Pixar didn’t release a film in 2014, ending an eight-year streak, and three of its last four releases before Inside Out were sequels. Under these circumstances, basing your next tentpole kid’s film around the idea of accepting sadness as part of who we are seems like committing box office seppuku. Except it wasn’t. Family audiences were ready to feel all the feels in 2015, and now a generation will grow up believing there’s a tiny, raging Lewis Black inside all of us.

4 – Creed


The 21st century wasn’t asking for a Rocky reboot – or boxing films in general, for that matter – but nothing about Creed feels dated. Michael B Jordan’s titular son-of-Creed dates Philadelphia’s answer to FKA Twigs and Sylvester Stallone’s meal-mouthed pugilist seems charmingly confused by things like smartphones and “the cloud,” letting us know that yes, it is 2015 and hey, there are dirt bikes for some reason.

3 – The Martian


Calling The Martian “The Revenant in space” isn’t accurate, but I’m going to do it anyway because Matt Damon kind of resembles Leonardo DiCaprio’s Hugh Glass after he’s been stranded on Mars for a couple years and ketchup is but a distant memory.

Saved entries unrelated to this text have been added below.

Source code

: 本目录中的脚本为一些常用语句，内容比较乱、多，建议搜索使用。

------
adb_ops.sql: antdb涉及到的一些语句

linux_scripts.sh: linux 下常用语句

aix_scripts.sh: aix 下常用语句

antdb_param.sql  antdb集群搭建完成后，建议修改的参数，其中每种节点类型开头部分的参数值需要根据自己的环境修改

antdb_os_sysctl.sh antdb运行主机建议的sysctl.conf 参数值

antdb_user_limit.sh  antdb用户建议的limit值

The mood is surprisingly upbeat for a film about someone left for dead millions of miles from Earth, with plenty of jokes both intentional (Damon’s snarky commentary about the red planet and disco music) and unintentional (the depiction of NASA as a functional bureaucracy that has the public’s attention, trust, and money).

2 – Star Wars: The Force Awakens


Look, Episode VII is basically “A New New Hope” overflowing with nostalgic nods to the magic of the original trilogy, but that’s not necessarily a bad thing. Despite all the narrative shortcuts, J.J. Abrams’ fanservice realigned the franchise with the traits that made it great, which was necessary following decades of missteps by George Lucas. Some people criticize the film for not exploring the galaxy’s post-Empire political situation in more detail, I suppose because all the trade-embargo-based drama had them on the edge of their seats during the prequels.

1 – Mad Max: Fury Road


The most amazing part about Fury Road isn’t that a 70-year-old director crafted 2 hours of post-apocalyptic vehicular insanity fresher than most action films made by people half his age. It isn’t the car stunt choreography that makes Furious 7 look like security footage from a parking lot. It isn’t even the dude playing a double-neck fire-spewing guitar while bungee-strapped to a massive speaker array. It’s how all of this insanity is part of a film about smashing the patriarchy, which is about as subversive as a blockbuster filled with explosions and testosterone can be.